Warten auf Dobrindts Ansage
Martin Burkert wünscht sich vielmehr endlich eine verlässliche Aussage vom Bundesverkehrsminister, von Alexander Dobrindt, CSU. Der hatte zwar angekündigt, angesichts der Milliardenverluste der Bahn kräftig aufzuräumen im Konzern, ein schlüssiges Konzept, wie das Bundesunternehmen an frisches Kapital kommt, nannte er aber nicht.
Martin Burkert: "Insgesamt wissen wir, dass die Deutsche Bahn AG in einem schwierigen Fahrwasser ist und dass sie Geld braucht – 4,5 Milliarden Euro – die Frage ist nur: Ist der kleinteilige Börsengang der richtige Weg? Wir wollen keinen strategischen Einfluss eines Dritten auf das Unternehmen Deutsche Bahn AG, das muss in jedem Fall ausgeschlossen werden."
Die Politik steckt in einem Dilemma. Von allen Seiten wird sie aufgefordert, sich stärker in die Belange der Bahn einzumischen und dem Unternehmen klare Ziele zu setzen. Auf der anderen Seite muss sie damit leben, dass die Deutsche Bahn eine Aktiengesellschaft ist – per Gesetz dazu verpflichtet, Gewinne zu erzielen.
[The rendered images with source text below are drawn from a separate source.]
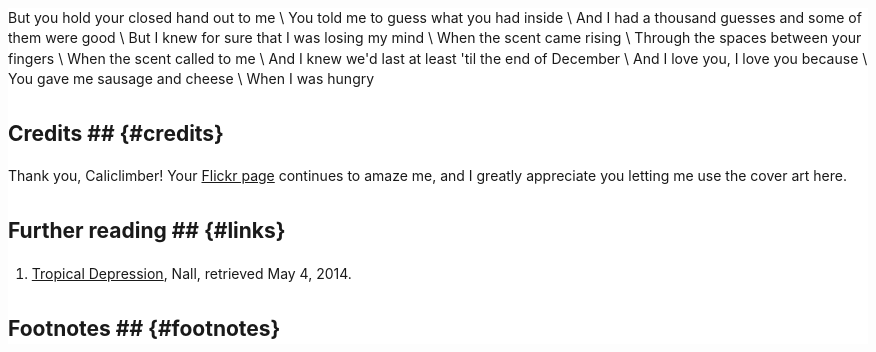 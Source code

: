 But you hold your closed hand out to me \\
You told me to guess what you had inside \\
And I had a thousand guesses and some of them were good \\
But I knew for sure that I was losing my mind \\
When the scent came rising \\
Through the spaces between your fingers \\
When the scent called to me \\
And I knew we'd last at least 'til the end of December \\
And I love you, I love you because \\
You gave me sausage and cheese \\
When I was hungry

[^montreal]:
    [Montreal](https://en.wikipedia.org/wiki/Montreal) is the largest city in
    Quebec, close to the American border with Vermont.

## Credits ## {#credits}

Thank you, Caliclimber! Your [Flickr
page](http://www.flickr.com/photos/caliclimber/sets/72157604433641001/)
continues to amaze me, and I greatly appreciate you letting me use the cover
art here.

## Further reading ## {#links}

1. [Tropical Depression](http://www.themountaingoats.net/music/tropical.html),
Nall, retrieved May 4, 2014.

## Footnotes ## {#footnotes}
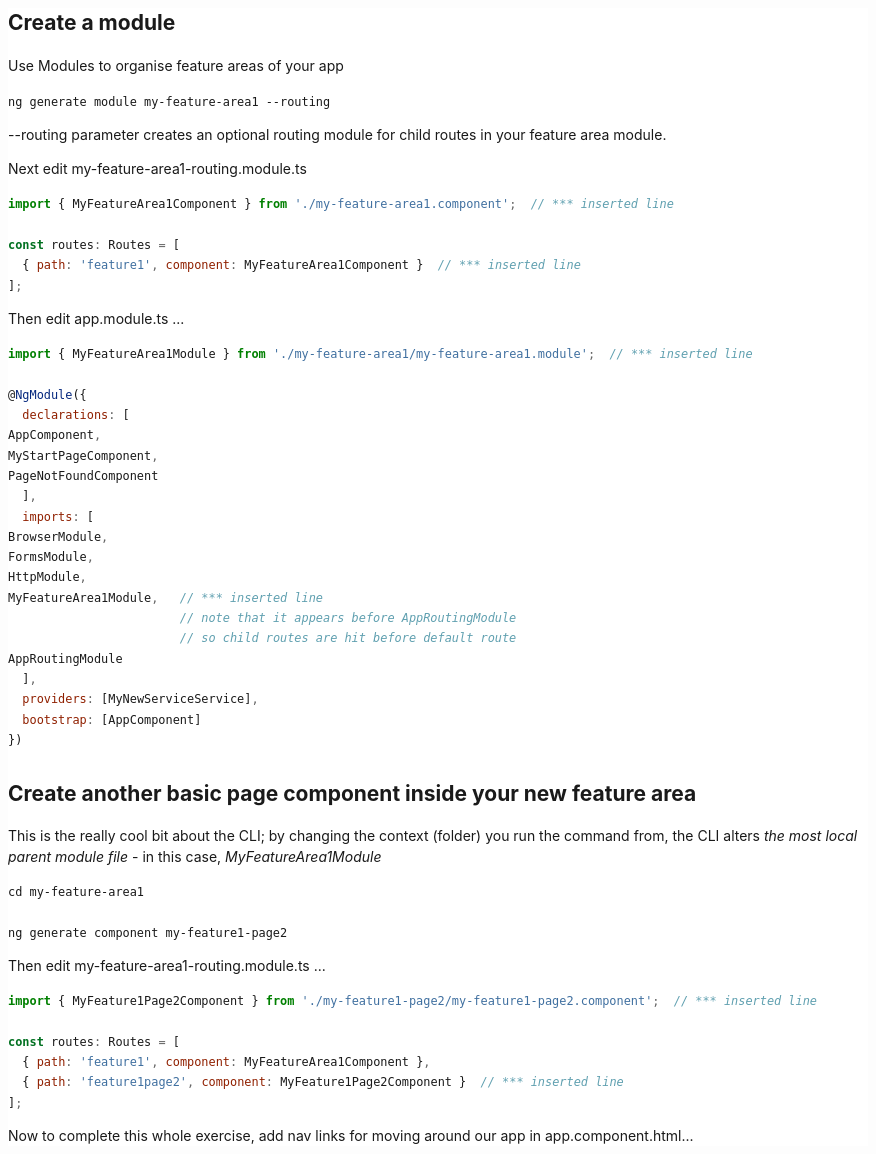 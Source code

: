 ## Create a module 

Use Modules to organise feature areas of your app
```
ng generate module my-feature-area1 --routing
```
--routing parameter creates an optional routing module for child routes in your feature area module.

Next edit my-feature-area1-routing.module.ts
```javascript	
import { MyFeatureArea1Component } from './my-feature-area1.component';  // *** inserted line

const routes: Routes = [
  { path: 'feature1', component: MyFeatureArea1Component }  // *** inserted line
];
```
Then edit app.module.ts ... 
```javascript	
import { MyFeatureArea1Module } from './my-feature-area1/my-feature-area1.module';  // *** inserted line

@NgModule({
  declarations: [
AppComponent,
MyStartPageComponent,
PageNotFoundComponent
  ],
  imports: [
BrowserModule,
FormsModule,
HttpModule,
MyFeatureArea1Module,   // *** inserted line 
                        // note that it appears before AppRoutingModule 
                        // so child routes are hit before default route
AppRoutingModule
  ],
  providers: [MyNewServiceService],
  bootstrap: [AppComponent]
})
```

## Create another basic page component inside your new feature area
This is the really cool bit about the CLI; by changing the context (folder) you run the command from, the CLI alters *the most local parent module file* - in this case, *MyFeatureArea1Module*
```
cd my-feature-area1

ng generate component my-feature1-page2
```
Then edit my-feature-area1-routing.module.ts ...
```javascript	
import { MyFeature1Page2Component } from './my-feature1-page2/my-feature1-page2.component';  // *** inserted line

const routes: Routes = [
  { path: 'feature1', component: MyFeatureArea1Component },
  { path: 'feature1page2', component: MyFeature1Page2Component }  // *** inserted line
];
```
Now to complete this whole exercise, add nav links for moving around our app in app.component.html...
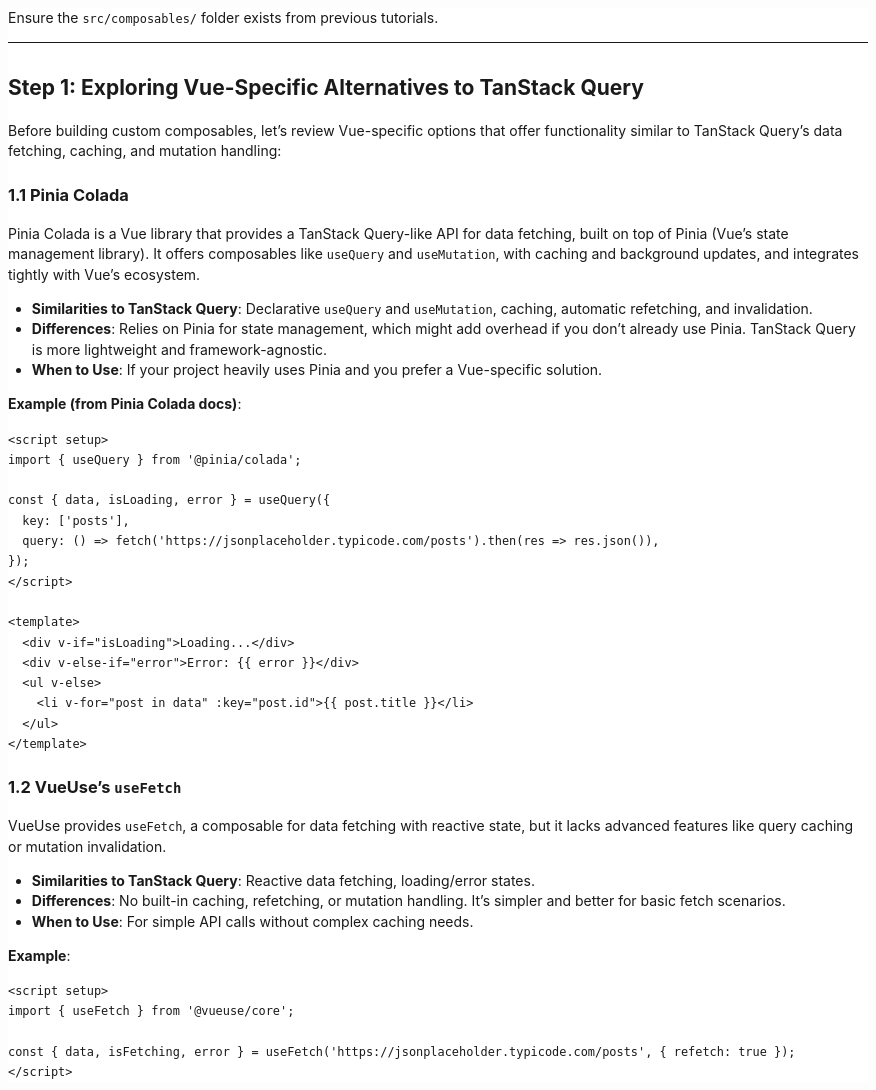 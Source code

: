 Ensure the `src/composables/` folder exists from previous tutorials.

---

## Step 1: Exploring Vue-Specific Alternatives to TanStack Query
Before building custom composables, let’s review Vue-specific options that offer functionality similar to TanStack Query’s data fetching, caching, and mutation handling:

### 1.1 Pinia Colada
Pinia Colada is a Vue library that provides a TanStack Query-like API for data fetching, built on top of Pinia (Vue’s state management library). It offers composables like `useQuery` and `useMutation`, with caching and background updates, and integrates tightly with Vue’s ecosystem.

- **Similarities to TanStack Query**: Declarative `useQuery` and `useMutation`, caching, automatic refetching, and invalidation.
- **Differences**: Relies on Pinia for state management, which might add overhead if you don’t already use Pinia. TanStack Query is more lightweight and framework-agnostic.
- **When to Use**: If your project heavily uses Pinia and you prefer a Vue-specific solution.

**Example (from Pinia Colada docs)**:
```vue
<script setup>
import { useQuery } from '@pinia/colada';

const { data, isLoading, error } = useQuery({
  key: ['posts'],
  query: () => fetch('https://jsonplaceholder.typicode.com/posts').then(res => res.json()),
});
</script>

<template>
  <div v-if="isLoading">Loading...</div>
  <div v-else-if="error">Error: {{ error }}</div>
  <ul v-else>
    <li v-for="post in data" :key="post.id">{{ post.title }}</li>
  </ul>
</template>
```

### 1.2 VueUse’s `useFetch`
VueUse provides `useFetch`, a composable for data fetching with reactive state, but it lacks advanced features like query caching or mutation invalidation.

- **Similarities to TanStack Query**: Reactive data fetching, loading/error states.
- **Differences**: No built-in caching, refetching, or mutation handling. It’s simpler and better for basic fetch scenarios.
- **When to Use**: For simple API calls without complex caching needs.

**Example**:
```vue
<script setup>
import { useFetch } from '@vueuse/core';

const { data, isFetching, error } = useFetch('https://jsonplaceholder.typicode.com/posts', { refetch: true });
</script>
```
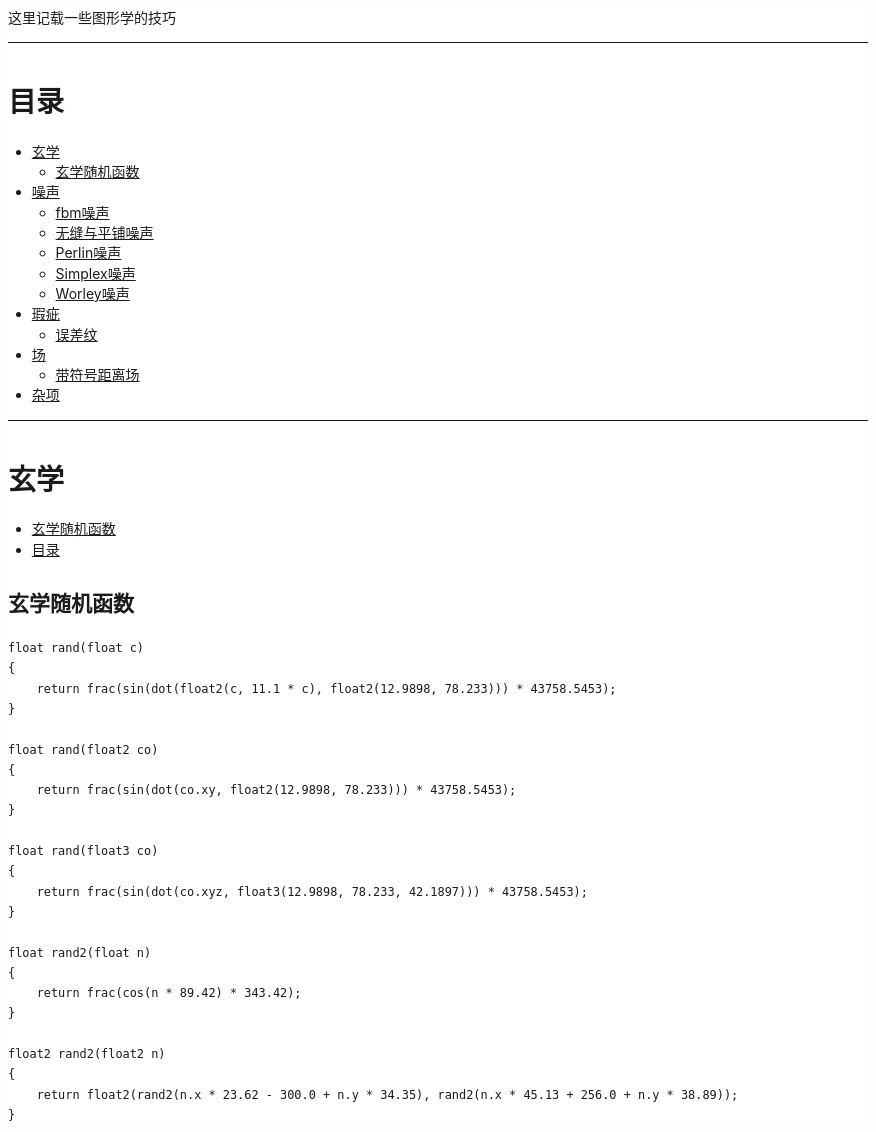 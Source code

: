 这里记载一些图形学的技巧

---

# 目录

* [玄学](#玄学)
    * [玄学随机函数](#玄学随机函数)
* [噪声](#噪声) 
    * [fbm噪声](#fbm噪声)
    * [无缝与平铺噪声](#无缝与平铺噪声)
    * [Perlin噪声](#perlin噪声)
    * [Simplex噪声](#simplex噪声)
    * [Worley噪声](#worley噪声)
* [瑕疵](#瑕疵)
    * [误差纹](#误差纹)
* [场](#场)
    * [带符号距离场](#带符号距离场)
* [杂项](#杂项)
---

# 玄学

* [玄学随机函数](#玄学随机函数)
* [目录](#目录)

## 玄学随机函数
    
```hlsl
float rand(float c)
{
    return frac(sin(dot(float2(c, 11.1 * c), float2(12.9898, 78.233))) * 43758.5453);
}

float rand(float2 co)
{
    return frac(sin(dot(co.xy, float2(12.9898, 78.233))) * 43758.5453);
}

float rand(float3 co)
{
    return frac(sin(dot(co.xyz, float3(12.9898, 78.233, 42.1897))) * 43758.5453);
}

float rand2(float n)
{
    return frac(cos(n * 89.42) * 343.42);
}

float2 rand2(float2 n)
{
    return float2(rand2(n.x * 23.62 - 300.0 + n.y * 34.35), rand2(n.x * 45.13 + 256.0 + n.y * 38.89));
}
```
Martin Burkert: "Der Eigentümer in Form der Hauptversammlung ist der Bundesminister für Verkehr, der als einziger Einfluss nehmen kann, und die Frage ist in der Tat gut 20 Jahre nach der Bahnreform, ob man etwas korrigieren muss. Ein Zurück zur Staatsbahn wäre sicherlich eine falsche Weichenstellung, wir haben ja erlebt, dass es die Deutsche Bahn auch vorwärtsgebracht hat. Der Wettbewerb im Schienenpersonennahverkehr hat deutlich mehr Qualität gebracht, aber insgesamt müssen wir drüber nachdenken: Wenn wir volkswirtschaftliche Ansätze wollen, dass wir dann wie im Nahverkehr auch in anderen Bereichen mit bezuschussen."
Die Branche ist schon jetzt einer der größten Subventionsempfänger des Landes. Allein der Unterhalt des Schienennetzes kostet weit mehr als drei Milliarden Euro im Jahr.
Kritik an der Dividendenerwartung des Bundes
Die hohen Kosten gehen in Ordnung, sagt Matthias Gastel von den Grünen, wenn man nicht nur einen guten Service bieten, sondern auch noch die vereinbarten Klimaschutzziele erreichen will:
"Deswegen ist es einfach nur absurd und seltsam, dass die einzige Zielvorgabe, die der Bund seinem eigenen Konzern, dem Bahnkonzern macht, die Dividendenerwartung ist."
Sie gehöre jetzt ebenfalls auf den Prüfstand. Zumindest über ihre Höhe könne man reden, findet auch der Vertreter der Regierung, Martin Burkert von der SPD:
"Die Frage ist auch: Welche Gewinnerwartung hat man an das Unternehmen? Die Dividende von 800 Millionen oder 1 Milliarde Euro könnte dann einmal auch geschmälert werden. Über solche Dinge muss man mit dem Bahnvorstand und vor allen Dingen dann mit den Bundesminister für Verkehr und Finanzen auch reden."
Um den Konzern fit für die Zukunft zu machen, braucht Bahnchef Rüdiger Grube in den kommenden fünf Jahren etwa 55 Milliarden Euro. 20 Milliarden muss die Bahn aus eigener Kraft finanzieren. Da ist die Teilprivatisierung von Arriva und Schenker nur ein Tropfen auf den heißen Stein. Im Herbst soll der Aufsichtsrat – vier von 20 Mitgliedern sind Abgeordnete des Bundestages – sein Plazet geben.